#### Data for this exercise ####

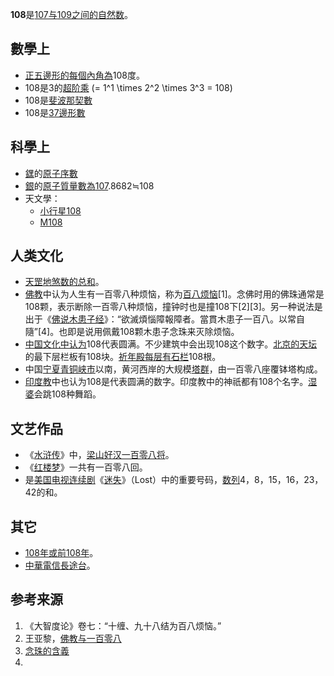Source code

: **108**是[107与](https://zh.wikipedia.org/wiki/107 "wikilink")[109之间的](https://zh.wikipedia.org/wiki/109 "wikilink")[自然数](../Page/自然数.md "wikilink")。

## 數學上

  - [正五邊形的每個內角為](https://zh.wikipedia.org/wiki/正五邊形 "wikilink")108度。
  - 108是3的[超阶乘](https://zh.wikipedia.org/wiki/超阶乘 "wikilink") \(= 1^1 \times 2^2 \times 3^3 = 108\)
  - 108是[斐波那契數](https://zh.wikipedia.org/wiki/斐波那契數 "wikilink")
  - 108是[37邊形數](https://zh.wikipedia.org/wiki/37邊形數 "wikilink")

## 科學上

  - [𨭆](../Page/𨭆.md "wikilink")的[原子序數](../Page/原子序数.md "wikilink")
  - [銀](../Page/銀.md "wikilink")的[原子質量數為](../Page/原子量.md "wikilink")[107](https://zh.wikipedia.org/wiki/107 "wikilink").8682≒108
  - 天文學：
      - [小行星108](https://zh.wikipedia.org/wiki/小行星108 "wikilink")
      - [M108](../Page/M108.md "wikilink")

## 人类文化

  - [天罡](https://zh.wikipedia.org/wiki/天罡 "wikilink")[地煞数的总和](https://zh.wikipedia.org/wiki/地煞 "wikilink")。
  - [佛教](../Page/佛教.md "wikilink")中认为人生有一百零八种烦恼，称为[百八烦恼](https://zh.wikipedia.org/wiki/百八烦恼 "wikilink")\[1\]。念佛时用的佛珠通常是108颗，表示断除一百零八种烦恼，撞钟时也是撞108下\[2\]\[3\]。另一种说法是出于《[佛说木患子经](https://zh.wikipedia.org/wiki/佛说木患子经 "wikilink")》：“欲滅煩惱障報障者。當貫木患子一百八。以常自隨”\[4\]。也即是说用佩戴108颗木患子念珠来灭除烦恼。
  - [中国文化中认为](https://zh.wikipedia.org/wiki/中国 "wikilink")108代表圆满。不少建筑中会出现108这个数字。[北京的](https://zh.wikipedia.org/wiki/北京 "wikilink")[天坛](../Page/天坛.md "wikilink")的最下层栏板有108块。[祈年殿每层有石栏](https://zh.wikipedia.org/wiki/祈年殿 "wikilink")108根。
  - 中国[宁夏](https://zh.wikipedia.org/wiki/宁夏 "wikilink")[青铜峡市](../Page/青铜峡市.md "wikilink")以南，黄河西岸的大规模[塔群](https://zh.wikipedia.org/wiki/青铜峡一百零八塔 "wikilink")，由一百零八座覆钵塔构成。
  - [印度教](../Page/印度教.md "wikilink")中也认为108是代表圆满的数字。印度教中的神祇都有108个名字。[湿婆](../Page/湿婆.md "wikilink")会跳108种舞蹈。

## 文艺作品

  - 《[水浒传](../Page/水浒传.md "wikilink")》中，[梁山好汉一百零八将](../Page/一百单八将.md "wikilink")。
  - 《[红楼梦](https://zh.wikipedia.org/wiki/红楼梦 "wikilink")》一共有一百零八回。
  - 是[美国](https://zh.wikipedia.org/wiki/美國 "wikilink")[电视连续剧](https://zh.wikipedia.org/wiki/電視劇 "wikilink")《[迷失](../Page/迷失.md "wikilink")》（Lost）中的重要号码，[数列](../Page/数列.md "wikilink")4，8，15，16，23，42的和。

## 其它

  - [108年或](https://zh.wikipedia.org/wiki/108年 "wikilink")[前108年](https://zh.wikipedia.org/wiki/前108年 "wikilink")。
  - [中華電信長途台](https://zh.wikipedia.org/wiki/中華電信 "wikilink")。

## 参考来源

1.  《大智度论》卷七：“十缠、九十八结为百八烦恼。”
2.  王亚黎，[佛教与一百零八](http://magazine.fjnet.com/hykw/fxwz/wz3/WZ3_19.htm)
3.  [念珠的含義](http://www.amtfweb.org/artofbuddha/chantingbeat.htm)
4.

####

Write out the records exactly. Do not carry the pictures over.

Source code

: **108**是[107与](https://zh.wikipedia.org/wiki/107 "wikilink")[109之间的](https://zh.wikipedia.org/wiki/109 "wikilink")[自然数](../Page/自然数.md "wikilink")。

## 數學上

  - [正五邊形的每個內角為](https://zh.wikipedia.org/wiki/正五邊形 "wikilink")108度。
  - 108是3的[超阶乘](https://zh.wikipedia.org/wiki/超阶乘 "wikilink") \(= 1^1 \times 2^2 \times 3^3 = 108\)
  - 108是[斐波那契數](https://zh.wikipedia.org/wiki/斐波那契數 "wikilink")
  - 108是[37邊形數](https://zh.wikipedia.org/wiki/37邊形數 "wikilink")

## 科學上

  - [𨭆](../Page/𨭆.md "wikilink")的[原子序數](../Page/原子序数.md "wikilink")
  - [銀](../Page/銀.md "wikilink")的[原子質量數為](../Page/原子量.md "wikilink")[107](https://zh.wikipedia.org/wiki/107 "wikilink").8682≒108
  - 天文學：
      - [小行星108](https://zh.wikipedia.org/wiki/小行星108 "wikilink")
      - [M108](../Page/M108.md "wikilink")

## 人类文化

  - [天罡](https://zh.wikipedia.org/wiki/天罡 "wikilink")[地煞数的总和](https://zh.wikipedia.org/wiki/地煞 "wikilink")。
  - [佛教](../Page/佛教.md "wikilink")中认为人生有一百零八种烦恼，称为[百八烦恼](https://zh.wikipedia.org/wiki/百八烦恼 "wikilink")\[1\]。念佛时用的佛珠通常是108颗，表示断除一百零八种烦恼，撞钟时也是撞108下\[2\]\[3\]。另一种说法是出于《[佛说木患子经](https://zh.wikipedia.org/wiki/佛说木患子经 "wikilink")》：“欲滅煩惱障報障者。當貫木患子一百八。以常自隨”\[4\]。也即是说用佩戴108颗木患子念珠来灭除烦恼。
  - [中国文化中认为](https://zh.wikipedia.org/wiki/中国 "wikilink")108代表圆满。不少建筑中会出现108这个数字。[北京的](https://zh.wikipedia.org/wiki/北京 "wikilink")[天坛](../Page/天坛.md "wikilink")的最下层栏板有108块。[祈年殿每层有石栏](https://zh.wikipedia.org/wiki/祈年殿 "wikilink")108根。
  - 中国[宁夏](https://zh.wikipedia.org/wiki/宁夏 "wikilink")[青铜峡市](../Page/青铜峡市.md "wikilink")以南，黄河西岸的大规模[塔群](https://zh.wikipedia.org/wiki/青铜峡一百零八塔 "wikilink")，由一百零八座覆钵塔构成。
  - [印度教](../Page/印度教.md "wikilink")中也认为108是代表圆满的数字。印度教中的神祇都有108个名字。[湿婆](../Page/湿婆.md "wikilink")会跳108种舞蹈。

## 文艺作品

  - 《[水浒传](../Page/水浒传.md "wikilink")》中，[梁山好汉一百零八将](../Page/一百单八将.md "wikilink")。
  - 《[红楼梦](https://zh.wikipedia.org/wiki/红楼梦 "wikilink")》一共有一百零八回。
  - 是[美国](https://zh.wikipedia.org/wiki/美國 "wikilink")[电视连续剧](https://zh.wikipedia.org/wiki/電視劇 "wikilink")《[迷失](../Page/迷失.md "wikilink")》（Lost）中的重要号码，[数列](../Page/数列.md "wikilink")4，8，15，16，23，42的和。

## 其它

  - [108年或](https://zh.wikipedia.org/wiki/108年 "wikilink")[前108年](https://zh.wikipedia.org/wiki/前108年 "wikilink")。
  - [中華電信長途台](https://zh.wikipedia.org/wiki/中華電信 "wikilink")。

## 参考来源

1.  《大智度论》卷七：“十缠、九十八结为百八烦恼。”
2.  王亚黎，[佛教与一百零八](http://magazine.fjnet.com/hykw/fxwz/wz3/WZ3_19.htm)
3.  [念珠的含義](http://www.amtfweb.org/artofbuddha/chantingbeat.htm)
4.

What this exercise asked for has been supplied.